%%
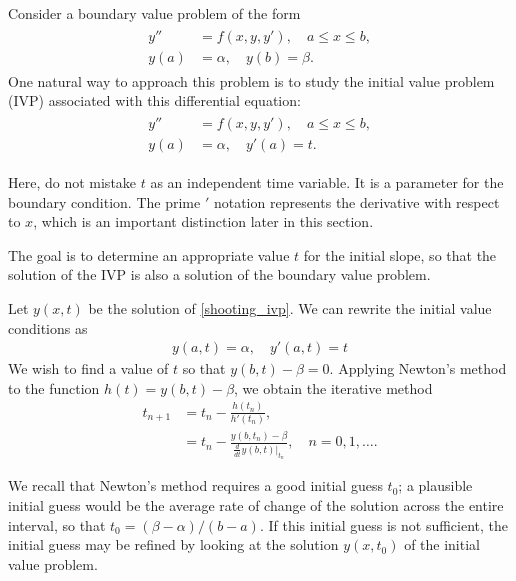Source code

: \label{lab:Shooting}

Consider a boundary value problem of the form
\begin{align}
	\label{shooting_bvp}
	\begin{split}
y'' &= f(x,y,y'), \quad a \leq x \leq b, \\
y(a) &= \alpha, \quad y(b) = \beta.
\end{split}
\end{align}
One natural way to approach this problem is to study the initial value problem (IVP) associated with this differential equation:
\begin{align}
	\label{shooting_ivp}
	\begin{split}
y'' &= f(x,y,y'), \quad a \leq x \leq b, \\
y(a) &= \alpha, \quad y'(a) = t.
	\end{split}
\end{align}

\begin{warn}
Here, do not mistake $t$ as an independent time variable.
It is a parameter for the boundary condition.
The prime $'$ notation represents the derivative with respect to $x$, which is an important distinction later in this section.
\end{warn}
The goal is to determine an  appropriate value $t$ for the initial slope, so that the solution of the IVP is also a solution of the boundary value problem.

Let $y(x,t)$ be the solution of \eqref{shooting_ivp}.
We can rewrite the initial value conditions as
\begin{align}
y(a, t) = \alpha, \quad y'(a, t) = t
\end{align}
We wish to find a value of $t$ so that $y(b,t) - \beta = 0$.
Applying Newton's method to the function $h(t) = y(b,t) - \beta$, we obtain the iterative method
\begin{align*}
	t_{n+1} &= t_n - \frac{ h(t_n)}{h'(t_n) }, \\
	&= t_n - \frac{ y(b,t_n) - \beta}{\frac{d}{dt} \left.y(b,t)\right|_{t_n} },\quad n = 0,1,\ldots .
\end{align*}

We recall that Newton's method requires a good initial guess $t_0$; a plausible initial guess would be the average rate of change of the solution across the entire interval, so that $t_0 =  (\beta - \alpha)/(b-a)$.
If this initial guess is not sufficient, the initial guess may be refined by looking at the solution $y(x,t_0)$ of the initial value problem.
%%
Across the preceding material, how many lines contain the word "with"? State the number alone.

— Response to this exercise —
2